We found two points about the keyboard to be somewhat strange. One of them being the single line enter key, the other being that the keys seem rather densely packed together. Both of these work against the overall usage comfort and therefore against the usual good rating achieved by Thinkpads in this area. The fact the keyboard bent a little under pressure didn't do much good for the Thinkpad's image either.
In terms of typing comfort however, the SL400 did strike a good balance between reaction point, stroke distance and pressure resistance. The quiet clicking noise while typing was also a plus.
No noticeable differences to the usual Thinkpad quality of the trackpoint or touchpad could be discerned. Both trackpoint and touchpad were precise and enabled quick navigation on the display. The two input methods can be switched between using the Lenovo Care Tools or using the keyboard shortcut Fn-F8.
The additional keys for controlling the volume on the Lenovo Thinkpad SL400 are found on the left hand edge. The typical blue button providing access to the Lenovo Care Tools is also to be found here.
The reflective 1280x800 glare-type display on our SL400 test system was extremely strange for a Thinkpad. With a display like this, Lenovo is openly conceding towards the multimedia community, who will generally put up with distracting monitor reflectivity for the benefit of crisper colours. So as not to deviate too far from its roots however, according to Lenovo, the SL series will also be available with the option of a matte panel.

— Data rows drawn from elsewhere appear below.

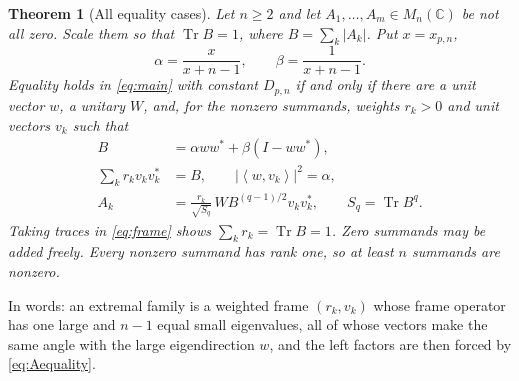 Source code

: \documentclass[11pt,a4paper]{article}
\numberwithin{equation}{section}
\newtheorem{theorem}{Theorem}[section]
\theoremstyle{definition}
\theoremstyle{remark}
\DeclareMathOperator{\Tr}{Tr}
\newcommand{\C}{\mathbb C}
\newcommand{\abs}[1]{\left\lvert #1\right\rvert}
\newcommand{\ip}[2]{\left\langle #1,#2\right\rangle}
\begin{document}
\begin{theorem}[All equality cases]\label{thm:equality}
Let \(n\ge2\) and let \(A_1,\ldots,A_m\in M_n(\C)\) be not all zero.
Scale them so that \(\Tr B=1\), where \(B=\sum_k|A_k|\). Put
\(x=x_{p,n}\),
\[
 \alpha=\frac{x}{x+n-1},\qquad\beta=\frac{1}{x+n-1}.
\]
Equality holds in \eqref{eq:main} with constant \(D_{p,n}\) if and only if
there are a unit vector \(w\), a unitary \(W\), and, for the nonzero
summands, weights \(r_k>0\) and unit vectors \(v_k\) such that
\begin{align}
 B&=\alpha ww^*+\beta(I-ww^*),\label{eq:Bequality}\\
 \sum_kr_kv_kv_k^*&=B,\qquad \abs{\ip{w}{v_k}}^2=\alpha,\label{eq:frame}\\
 A_k&=\frac{r_k}{\sqrt{S_q}}\,WB^{(q-1)/2}v_kv_k^*,
 \qquad S_q=\Tr B^q.\label{eq:Aequality}
\end{align}
Taking traces in \eqref{eq:frame} shows \(\sum_kr_k=\Tr B=1\). Zero
summands may be added freely. Every nonzero summand has rank one, so at
least \(n\) summands are nonzero.
\end{theorem}

In words: an extremal family is a weighted frame \((r_k,v_k)\) whose frame
operator has one large and \(n-1\) equal small eigenvalues, all of whose
vectors make the same angle with the large eigendirection \(w\), and the
left factors are then forced by \eqref{eq:Aequality}.
\end{document}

The maximum resolution offered by the WXGA panel of 1280x800 pixels, will above all please users who mainly use basic applications such as word processing and web browsing. For applications with multiple toolboxes and windows, or just when a wide overview is necessary (such as in graphics applications), a higher resolution would be an advantage. Details of further variations in display setup for future SL models however are still unknown.
Measurement of display brightness of the SL400 reveals a maximum of 163.7 cd/m², hardly an amazing result. In the upper corner regions this value reached as low as 130.9 cd/m², resulting in an illumination value of merely 80%. The average display brightness of 149.4 cd/m² also lay in the below average region.
The black value of 1.04 cd/m² (minimal displayable brightness) also limited the maximum displayable contrast. On our model, this value was read with a maximum of 157:1. Above all however the panel does look convincing while displaying colourful images. Beside crisp colours there was also the positive of a very fine presentation of the greyscale range.
For outdoor use, it'd be hard to recommend the display configuration we tested at all. For one, the panel only provides moderate brightness levels, which, combined with the display's reflectivity, meant it was difficult to see anything at all under high environmental light conditions. It is still yet to be known how the matte variations of the display will come accross.
Equally as limitedly impressive is the panel's perspective stability. In vertical tests even slight deviations from direct viewing angles lead to visible image alterations in the form of shadowing or washing out in the display.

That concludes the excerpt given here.